Es ist ein Unding, dass viele hundert Millionen Euro für Rekonstruktionen zerstörter Gebäude ausgegeben werden, auf der anderen Seite aber nicht genug Mittel zur Verfügung stehen, um die Hunderttausenden von Kunstdenkmälern in Deutschland zu dokumentieren, zu erforschen und zu erhalten. Ebenso paradox ist es, dass wir zwar einen zahlreichen, gut ausgebildeten Nachwuchs haben, aber adäquate Stellen eher gestrichen als neu eingerichtet werden, obwohl es so viel zu tun gibt. Statt dessen leistet sich unser Land Heerscharen von Pressesprechern und Event-Managern.

            Die Aufgaben und Ziele, die sich der Deutsche Verein für Kunstwissenschaft ursprünglich gestellt hat, haben ihre Gültigkeit nicht eingebüßt. Schon deshalb müssen wir denen danken, die den Verein durch freiwillig geleistete, unbezahlte Arbeit mühsam am Leben erhalten haben und weiter erhalten. Kann jedoch eine so kleine Institution überhaupt noch etwas bewirken? Dass es auch heute noch möglich ist, einen Verein mit vergleichbaren Zielen zu gründen und mit Erfolg zu lenken, zeigt das Beispiel der ‚Stiftung Denkmalschutz' und ihrer Zeitschrift ‚Monumente'. Ob man sie jedoch zum Vorbild wählen kann, bleibt zu diskutieren.

            Der Verein könnte das Gewicht, das ihm als Institution noch geblieben ist, zur Unterstützung der Bemühungen einsetzen, Inventarisations-, Katalogisierungs- und Forschungsprojekte zu starten und zu fördern. Die Chancen etwas zu bewirken, werden jedoch davon abhängen, ob es gelingt, mehr junge Wissenschaftlerinnen und Wissenschaftler für diese Ziele als Mitarbeiter zu gewinnen und mehr Förderung von außen einzuwerben. Insgesamt ist der Verein jedoch – wie das Fach Kunstgeschichte überhaupt – starkem Gegenwind ausgesetzt. Unter den gegebenen Umständen ist es deshalb wohl am sinnvollsten, sich weiter auf die Förderung von Publikationen, wie die von Rüdiger Becksmann herausgegebene Reihe „Neue Forschungen zur deutschen Kunst", zu konzentrieren.

            Ein übernationaler Ansatz der Aktivitäten ist anzustreben. So wäre etwa die Gründung einer Publikationsreihe zur Kunstgeschichte im Hanseraum sinnvoll.
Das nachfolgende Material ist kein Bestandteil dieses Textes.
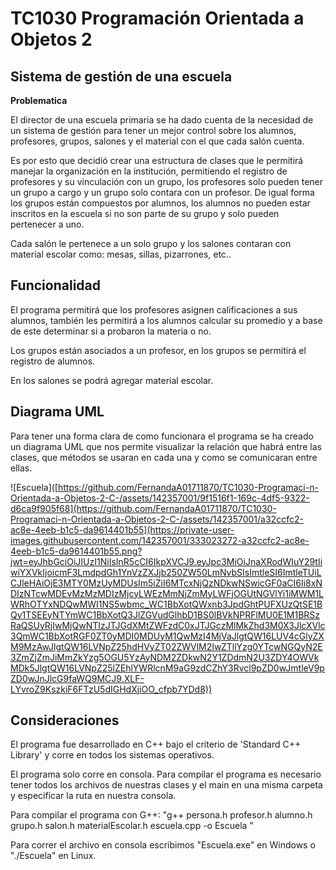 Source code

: # TC1030 Programación Orientada a Objetos 2

## Sistema de gestión de una escuela

**Problematica**

El director de una escuela primaria se ha dado cuenta de la necesidad de un sistema de gestión para tener un mejor control sobre los alumnos, profesores, grupos, salones y el material con el que cada salón cuenta.

Es por esto que decidió crear una estructura de clases que le permitirá manejar la organización en la institución, permitiendo el registro de profesores y su vinculación con un grupo, los profesores solo pueden tener un grupo a cargo y un grupo solo contara con un profesor. De igual forma los grupos están compuestos por alumnos, los alumnos no pueden estar inscritos en la escuela si no son parte de su grupo y solo pueden pertenecer a uno.

Cada salón le pertenece a un solo grupo y los salones contaran con material escolar como: mesas, sillas, pizarrones, etc.. 

## Funcionalidad
El programa permitirá que los profesores asignen calificaciones a sus alumnos, también les permitirá a los alumnos calcular su promedio y a base de este determinar si a probaron la materia o no.

Los grupos están asociados a un profesor, en los grupos se permitirá el registro de alumnos.

En los salones se  podrá agregar material escolar.

## Diagrama UML
Para tener una forma clara de como funcionara el programa se ha creado un diagrama UML que nos permite visualizar la relación que habrá entre las clases, que métodos se usaran en cada una y como se comunicaran entre ellas.

![Escuela]([https://github.com/FernandaA01711870/TC1030-Programaci-n-Orientada-a-Objetos-2-C-/assets/142357001/9f1516f1-169c-4df5-9322-d6ca9f905f68](https://github.com/FernandaA01711870/TC1030-Programaci-n-Orientada-a-Objetos-2-C-/assets/142357001/a32ccfc2-ac8e-4eeb-b1c5-da9614401b55](https://private-user-images.githubusercontent.com/142357001/333023272-a32ccfc2-ac8e-4eeb-b1c5-da9614401b55.png?jwt=eyJhbGciOiJIUzI1NiIsInR5cCI6IkpXVCJ9.eyJpc3MiOiJnaXRodWIuY29tIiwiYXVkIjoicmF3LmdpdGh1YnVzZXJjb250ZW50LmNvbSIsImtleSI6ImtleTUiLCJleHAiOjE3MTY0MzUyMDUsIm5iZiI6MTcxNjQzNDkwNSwicGF0aCI6Ii8xNDIzNTcwMDEvMzMzMDIzMjcyLWEzMmNjZmMyLWFjOGUtNGVlYi1iMWM1LWRhOTYxNDQwMWI1NS5wbmc_WC1BbXotQWxnb3JpdGhtPUFXUzQtSE1BQy1TSEEyNTYmWC1BbXotQ3JlZGVudGlhbD1BS0lBVkNPRFlMU0E1M1BRSzRaQSUyRjIwMjQwNTIzJTJGdXMtZWFzdC0xJTJGczMlMkZhd3M0X3JlcXVlc3QmWC1BbXotRGF0ZT0yMDI0MDUyM1QwMzI4MjVaJlgtQW16LUV4cGlyZXM9MzAwJlgtQW16LVNpZ25hdHVyZT02ZWVlM2IwZTllYzg0YTcwNGQyN2E3ZmZjZmJiMmZkYzg5OGU5YzAyNDM2ZDkwN2Y1ZDdmN2U3ZDY4OWVkMDk5JlgtQW16LVNpZ25lZEhlYWRlcnM9aG9zdCZhY3Rvcl9pZD0wJmtleV9pZD0wJnJlcG9faWQ9MCJ9.XLF-LYvroZ9KszkiF6FTzU5dIGHdXjiOO_cfpb7YDd8))

## Consideraciones 

El programa fue desarrollado en C++ bajo el criterio de 'Standard C++ Library' y corre en todos los sistemas operativos.

El programa solo corre en consola. 
Para compilar el programa es necesario tener todos los archivos de nuestras clases y el main en una misma carpeta y especificar la ruta en nuestra consola.

Para compilar el programa con G++:
"g++ persona.h profesor.h alumno.h grupo.h salon.h materialEscolar.h escuela.cpp -o Escuela "

Para correr el archivo en consola escribimos "Escuela.exe" en Windows o "./Escuela" en Linux. 
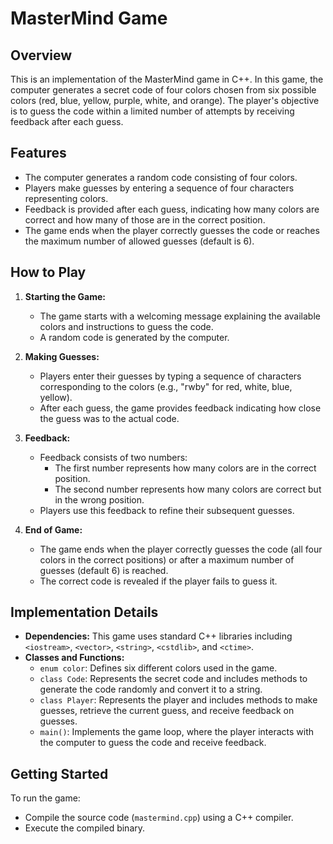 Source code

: # MasterMind Game

## Overview
This is an implementation of the MasterMind game in C++. In this game, the computer generates a secret code of four colors chosen from six possible colors (red, blue, yellow, purple, white, and orange). The player's objective is to guess the code within a limited number of attempts by receiving feedback after each guess.

## Features
- The computer generates a random code consisting of four colors.
- Players make guesses by entering a sequence of four characters representing colors.
- Feedback is provided after each guess, indicating how many colors are correct and how many of those are in the correct position.
- The game ends when the player correctly guesses the code or reaches the maximum number of allowed guesses (default is 6).

## How to Play
1. **Starting the Game:**
   - The game starts with a welcoming message explaining the available colors and instructions to guess the code.
   - A random code is generated by the computer.

2. **Making Guesses:**
   - Players enter their guesses by typing a sequence of characters corresponding to the colors (e.g., "rwby" for red, white, blue, yellow).
   - After each guess, the game provides feedback indicating how close the guess was to the actual code.

3. **Feedback:**
   - Feedback consists of two numbers:
     - The first number represents how many colors are in the correct position.
     - The second number represents how many colors are correct but in the wrong position.
   - Players use this feedback to refine their subsequent guesses.

4. **End of Game:**
   - The game ends when the player correctly guesses the code (all four colors in the correct positions) or after a maximum number of guesses (default 6) is reached.
   - The correct code is revealed if the player fails to guess it.

## Implementation Details
- **Dependencies:** This game uses standard C++ libraries including `<iostream>`, `<vector>`, `<string>`, `<cstdlib>`, and `<ctime>`.
- **Classes and Functions:**
  - `enum color`: Defines six different colors used in the game.
  - `class Code`: Represents the secret code and includes methods to generate the code randomly and convert it to a string.
  - `class Player`: Represents the player and includes methods to make guesses, retrieve the current guess, and receive feedback on guesses.
  - `main()`: Implements the game loop, where the player interacts with the computer to guess the code and receive feedback.

## Getting Started
To run the game:
- Compile the source code (`mastermind.cpp`) using a C++ compiler.
- Execute the compiled binary.
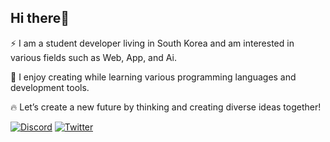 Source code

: ## Hi there👋

⚡ I am a student developer living in South Korea and am interested in various fields such as Web, App, and Ai.

🚀 I enjoy creating while learning various programming languages ​​and development tools.

🔥 Let’s create a new future by thinking and creating diverse ideas together!

[![Discord](https://img.shields.io/badge/@rkdhs-5865F2?style=square&logo=discord&logoColor=white)](https://discord.com/users/rkdhs) [![Twitter](https://img.shields.io/badge/@rkdhs220-1DA1F2?style=square&logo=twitter&logoColor=white)](https://twitter.com/rkdhs220)
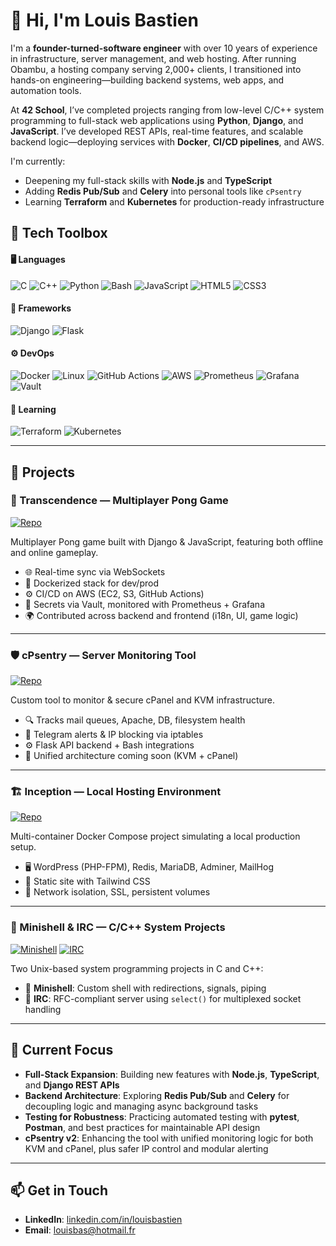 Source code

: # 👋 Hi, I'm Louis Bastien

I'm a **founder-turned-software engineer** with over 10 years of experience in infrastructure, server management, and web hosting. After running Obambu, a hosting company serving 2,000+ clients, I transitioned into hands-on engineering—building backend systems, web apps, and automation tools.

At **42 School**, I’ve completed projects ranging from low-level C/C++ system programming to full-stack web applications using **Python**, **Django**, and **JavaScript**. I’ve developed REST APIs, real-time features, and scalable backend logic—deploying services with **Docker**, **CI/CD pipelines**, and AWS.

I'm currently:
- Deepening my full-stack skills with **Node.js** and **TypeScript**
- Adding **Redis Pub/Sub** and **Celery** into personal tools like `cPsentry`
- Learning **Terraform** and **Kubernetes** for production-ready infrastructure

## 🧰 Tech Toolbox

#### 🖥️ Languages
![C](https://img.shields.io/badge/C-00599C?style=for-the-badge&logo=c&logoColor=white)
![C++](https://img.shields.io/badge/C++-00599C?style=for-the-badge&logo=c%2B%2B&logoColor=white)
![Python](https://img.shields.io/badge/Python-3670A0?style=for-the-badge&logo=python&logoColor=white)
![Bash](https://img.shields.io/badge/Bash-4EAA25?style=for-the-badge&logo=gnubash&logoColor=white)
![JavaScript](https://img.shields.io/badge/JavaScript-F7DF1E?style=for-the-badge&logo=javascript&logoColor=black)
![HTML5](https://img.shields.io/badge/HTML5-E34F26?style=for-the-badge&logo=html5&logoColor=white)
![CSS3](https://img.shields.io/badge/CSS3-1572B6?style=for-the-badge&logo=css3&logoColor=white)

#### 🧩 Frameworks
![Django](https://img.shields.io/badge/Django-092E20?style=for-the-badge&logo=django&logoColor=white)
![Flask](https://img.shields.io/badge/Flask-000000?style=for-the-badge&logo=flask&logoColor=white)

#### ⚙️ DevOps
![Docker](https://img.shields.io/badge/Docker-2496ED?style=for-the-badge&logo=docker&logoColor=white)
![Linux](https://img.shields.io/badge/Linux-FCC624?style=for-the-badge&logo=linux&logoColor=black)
![GitHub Actions](https://img.shields.io/badge/GitHub%20Actions-2088FF?style=for-the-badge&logo=githubactions&logoColor=white)
![AWS](https://img.shields.io/badge/AWS-232F3E?style=for-the-badge&logo=amazonaws&logoColor=white)
![Prometheus](https://img.shields.io/badge/Prometheus-E6522C?style=for-the-badge&logo=prometheus&logoColor=white)
![Grafana](https://img.shields.io/badge/Grafana-F46800?style=for-the-badge&logo=grafana&logoColor=white)
![Vault](https://img.shields.io/badge/Vault-000000?style=for-the-badge&logo=vault&logoColor=white)

#### 🚀 Learning
![Terraform](https://img.shields.io/badge/Terraform-844FBA?style=for-the-badge&logo=terraform&logoColor=white)
![Kubernetes](https://img.shields.io/badge/Kubernetes-326CE5?style=for-the-badge&logo=kubernetes&logoColor=white)

---

## 🚀 Projects

### 🏓 Transcendence — Multiplayer Pong Game  
[![Repo](https://img.shields.io/badge/GitHub-Transcendence-blue?logo=github)](https://github.com/louis-bastien/ft_transcendence-showcase)

Multiplayer Pong game built with Django & JavaScript, featuring both offline and online gameplay.  
- 🌐 Real-time sync via WebSockets  
- 🐳 Dockerized stack for dev/prod  
- ⚙️ CI/CD on AWS (EC2, S3, GitHub Actions)  
- 🔐 Secrets via Vault, monitored with Prometheus + Grafana  
- 🌍 Contributed across backend and frontend (i18n, UI, game logic)

---

### 🛡️ cPsentry — Server Monitoring Tool  
[![Repo](https://img.shields.io/badge/GitHub-cPsentry-blue?logo=github)](https://github.com/louis-bastien/cPsentry)

Custom tool to monitor & secure cPanel and KVM infrastructure.  
- 🔍 Tracks mail queues, Apache, DB, filesystem health  
- 📡 Telegram alerts & IP blocking via iptables  
- ⚙️ Flask API backend + Bash integrations  
- 🧩 Unified architecture coming soon (KVM + cPanel)

---

### 🏗️ Inception — Local Hosting Environment  
[![Repo](https://img.shields.io/badge/GitHub-Inception-blue?logo=github)](https://github.com/louis-bastien/inception)

Multi-container Docker Compose project simulating a local production setup.  
- 🖥️ WordPress (PHP-FPM), Redis, MariaDB, Adminer, MailHog  
- 🎨 Static site with Tailwind CSS  
- 🔐 Network isolation, SSL, persistent volumes

---

### 🧪 Minishell & IRC — C/C++ System Projects  
[![Minishell](https://img.shields.io/badge/GitHub-Minishell-blue?logo=github)](https://github.com/louis-bastien/minishell)
[![IRC](https://img.shields.io/badge/GitHub-IRC-blue?logo=github)](https://github.com/louis-bastien/IRC)

Two Unix-based system programming projects in C and C++:  
- 🐚 **Minishell**: Custom shell with redirections, signals, piping  
- 💬 **IRC**: RFC-compliant server using `select()` for multiplexed socket handling  

---

## 🌱 Current Focus

- **Full-Stack Expansion**: Building new features with **Node.js**, **TypeScript**, and **Django REST APIs**
- **Backend Architecture**: Exploring **Redis Pub/Sub** and **Celery** for decoupling logic and managing async background tasks
- **Testing for Robustness**: Practicing automated testing with **pytest**, **Postman**, and best practices for maintainable API design
- **cPsentry v2**: Enhancing the tool with unified monitoring logic for both KVM and cPanel, plus safer IP control and modular alerting

---

## 📫 Get in Touch

- **LinkedIn**: [linkedin.com/in/louisbastien](https://www.linkedin.com/in/louisbastien)  
- **Email**: louisbas@hotmail.fr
Doch kann es gegenüber unseren Nachbarn nicht darum gehen, den deutschen kulturellen Anteil an deren Kunst zu bestimmen. Deshalb wäre zu diskutieren, ob man nicht auf das einengende Wort ‚Deutsch' im Vereinsnamen verzichtet. In jedem Falle ist in Zukunft von einem weiteren Kunstbegriff auszugehen und das 20. Jahrhundert einzubeziehen.

            Genau besehen altert ein Verein anders als seine jeweiligen Träger. Er kann sich durch neue Mitglieder und Initiativen wieder verjüngen und neue Kraft gewinnen. Dass dies stattfinden möge, ist dem Deutschen Verein für Kunstwissenschaft schon um der Erhaltung und Erforschung der Kunstwerke willen nachdrücklichst zu wünschen.